The man, who claimed to be from a residential area of Skallberget in the city of Vasteras in central Sweden, said he arrived to the European country "in the early age." Suggesting that he himself has never been convicted of anything, he said that he was yet "one of those who have been most badly treated."
Police have "abused their power" the way they treated him, he claimed, adding that such humiliation made him "really depressed."
"Already at an early age I became a man who was treated differently. Sometimes it was because of ethnicity, sometimes because we were at a certain place, and sometimes just because those very people with the power messed with us," he wrote, adding: "So many times I had been propped up against the wall and strip-searched in front of my loved ones."
But it wasn't just the law enforcement who allegedly made his life miserable, he said.

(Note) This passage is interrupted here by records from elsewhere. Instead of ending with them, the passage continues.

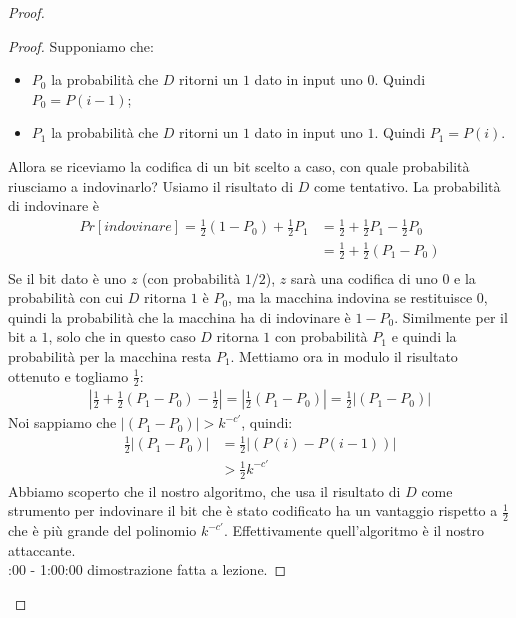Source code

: \begin{proof}
\begin{proof}
Supponiamo che:
\begin{itemize}
    \item $P_0$ la probabilità che $D$ ritorni un $1$ dato in input uno $0$. Quindi $P_0 = P(i-1)$;
    \item $P_1$ la probabilità che $D$ ritorni un $1$ dato in input uno $1$. Quindi $P_1 = P(i)$.
\end{itemize}
\noindent Allora se riceviamo la codifica di un bit scelto a caso, con quale probabilità riusciamo a indovinarlo? Usiamo il risultato di $D$ come tentativo. La probabilità di indovinare è
\begin{align*}
    Pr[indovinare] = \frac{1}{2}\left(1-P_0 \right) + \frac{1}{2} P_1 &= \frac{1}{2} + \frac{1}{2}P_1 - \frac{1}{2}P_0\\
    &= \frac{1}{2} + \frac{1}{2}\left( P_1 - P_0\right)\\
\end{align*}
\noindent Se il bit dato è uno $z$ (con probabilità $1/2$), $z$ sarà una codifica di uno $0$ e la probabilità con cui $D$ ritorna $1$ è $P_0$, ma la macchina indovina se restituisce $0$, quindi la probabilità che la macchina ha di indovinare è $1-P_0$. Similmente per il bit a $1$, solo che in questo caso $D$ ritorna $1$ con probabilità $P_1$ e quindi la probabilità per la macchina resta $P_1$. 
Mettiamo ora in modulo il risultato ottenuto e togliamo $\frac{1}{2}$:
\begin{align*}
    \left| \frac{1}{2} + \frac{1}{2}\left( P_1 - P_0\right) - \frac{1}{2} \right| = \left| \frac{1}{2}\left( P_1 - P_0\right)\right| = \frac{1}{2}\left| \left( P_1 - P_0\right)\right|
\end{align*}
\noindent Noi sappiamo che $\left| \left( P_1 - P_0\right)\right| > k^{-c'}$, quindi:
\begin{align*}
    \frac{1}{2}\bigg| \left( P_1 - P_0\right)\bigg| &= \frac{1}{2}\bigg| \left( P(i) - P(i-1)\right)\bigg|\\
    &> \frac{1}{2}k^{-c'}
\end{align*}
\noindent Abbiamo scoperto che il nostro algoritmo, che usa il risultato di $D$ come strumento per indovinare il bit che è stato codificato ha un vantaggio rispetto a $\frac{1}{2}$ che è più grande del polinomio $k^{-c'}$. Effettivamente quell'algoritmo è il nostro attaccante.\\

:00 - 1:00:00 dimostrazione fatta a lezione.

\end{proof}

\end{proof}

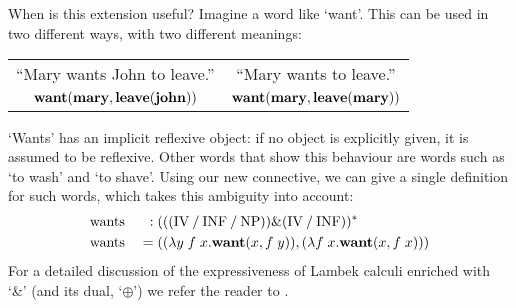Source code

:When is this extension useful? Imagine a word like `want'. This can be
used in two different ways, with two different meanings:\\
\begin{center}
  \vspace{-1\baselineskip}
  \renewcommand{\arraystretch}{1}
  \begin{tabular}{c c}
    ``Mary wants John to leave.'' & ``Mary wants to leave.''\\
    $\WANT(\MARY,\LEAVE(\JOHN))$  & $\WANT(\MARY,\LEAVE(\MARY))$
  \end{tabular}
\end{center}
`Wants' has an implicit reflexive object: if no object is explicitly
given, it is assumed to be reflexive. Other words that show this
behaviour are words such as `to wash' and `to shave'.
Using our new connective, we can give a single definition for such
words, which takes this ambiguity into account:
\begin{alignat*}{3}
  &\text{wants}\;&:\;&\tr[(((\IV\impl\INF\impl\NP))\&(\IV\impl\INF))]\\
  &\text{wants}\;&=\;&((\lambda y\;f\;x.\WANT(x,f\;y)),(\lambda f\;x.\WANT(x,f\;x)))
\end{alignat*}
For a detailed discussion of the expressiveness of Lambek calculi
enriched with `\&' (and its dual, `$\oplus$') we refer the reader to
\citet{kanazawa1992}.

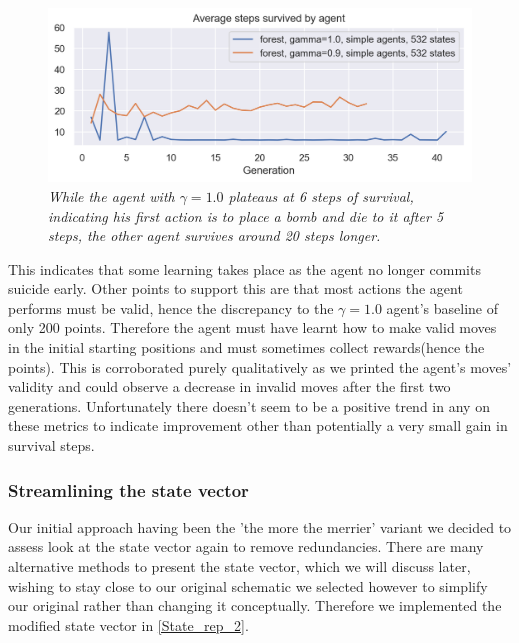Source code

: \begin{figure}[!h]
\centering
	\includegraphics[width=\linewidth]{images/forest09_vs_forest1ste.png}
	\caption{\textit{While the agent with $\gamma = 1.0$ plateaus at 6 steps of survival, indicating his first action is to place a bomb and die to it after 5 steps, the other agent survives around 20 steps longer.}}
	\label{forest09_vs_forest1ste}
\end{figure}

This indicates that some learning takes place as the agent no longer commits suicide early. Other points to support this are that most actions the agent performs must be valid, hence the discrepancy to the $\gamma = 1.0$ agent's baseline of only 200 points. Therefore the agent must have learnt how to make valid moves in the initial starting positions and must sometimes collect rewards(hence the points). This is corroborated purely qualitatively as we printed the agent's moves' validity and could observe a decrease in invalid moves after the first two generations. Unfortunately there doesn't seem to be a positive trend in any on these metrics to indicate improvement other than potentially a very small gain in survival steps.

\subsubsection{Streamlining the state vector}
Our initial approach having been the 'the more the merrier' variant we decided to assess look at the state vector again to remove redundancies. There are many alternative methods to present the state vector, which we will discuss later, wishing to stay close to our original schematic we selected however to simplify our original rather than changing it conceptually. Therefore we implemented the modified state vector in \ref{State_rep_2}.


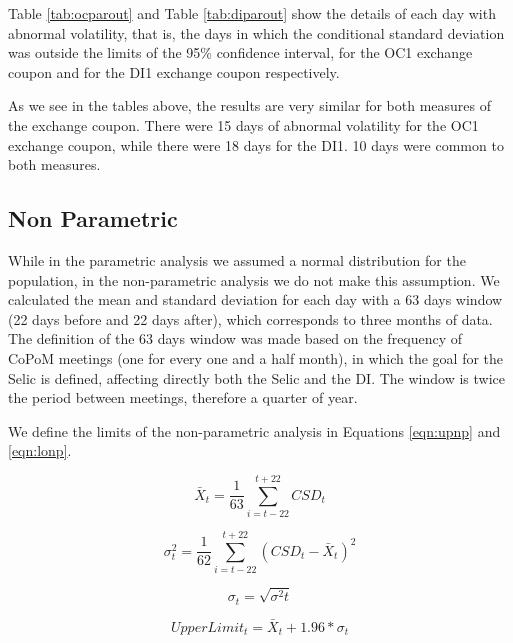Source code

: \documentclass[cic,tc, english]{iiufrgs}
\begin{document}
    

    

    

    Table \ref{tab:ocparout} and Table \ref{tab:diparout} show the details of each day with abnormal volatility, that is, the days in which the conditional standard deviation was outside the limits of the 95\% confidence interval, for the OC1 exchange coupon and for the DI1 exchange coupon respectively.

    

    

    As we see in the tables above, the results are very similar for both measures of the exchange coupon. There were 15 days of abnormal volatility for the OC1 exchange coupon, while there were 18 days for the DI1. 10 days were common to both measures.

\subsection{Non Parametric}

    While in the parametric analysis we assumed a normal distribution for the population, in the non-parametric analysis we do not make this assumption. We calculated the mean and standard deviation for each day with a 63 days window (22 days before and 22 days after), which corresponds to three months of data. The definition of the 63 days window was made based on the frequency of CoPoM meetings (one for every one and a half month), in which the goal for the Selic is defined, affecting directly both the Selic and the DI. The window is twice the period between meetings, therefore a quarter of year.

    We define the limits of the non-parametric analysis in Equations \ref{eqn:upnp} and \ref{eqn:lonp}.

    $$\bar{X}_t = \frac{1}{63} \displaystyle\sum_{i=t-22}^{t+22} CSD_t$$

    $$\sigma^2_t = \frac{1}{62} \displaystyle\sum_{i=t-22}^{t+22} (CSD_t - \bar{X}_t)^2$$

    $$\sigma_t = \sqrt{\sigma^2t}$$

    \begin{equation}
        \label{eqn:upnp}
        UpperLimit_t = \bar{X}_t + 1.96 * \sigma_t
    \end{equation}
\end{document}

"The older adults in the area look at us as if we are animals or abnormal," the man wrote in his letter, adding that he felt the lack of resources for a normal living in his area. While other neighborhoods had cafes and recreation centers, his local sports ground did not even have lighting, he claimed. "The semi-broken football pitch has actually been unplayable for over two years."
Together, these factors create a sense of hopelessness and frustration, causing young people from such neighborhoods to lash out, particularly by setting cars on fire. The acts of arson, according to the writer, are cries for help. "It was a way to get out the anger, but also [a cry for] attention, a way to try to get those around us to react and listen to us!"
The letter's author suggested "it is cheaper to buy and create some more positive things" in his neighborhood than spent the money "on insurance" and cover the costs for the fire department.
"In short, it is clear as hell that we take out our frustration by destroying and vandalizing when we are short of other activities here," he concluded.
The letter was apparently written in response to a wave of arson attacks on cars that has hit the European country this year. Mostly centered around Stockholm and Malmo, some 2,000 vehicles have been set on fire between January and July, according to the Swedish National Council for Crime Prevention.
Despite being a relatively low-crime country, there have been alarming reports of over fifty so-called "no-go zones" across Sweden where crime rates are high and police officers are at risk of attack.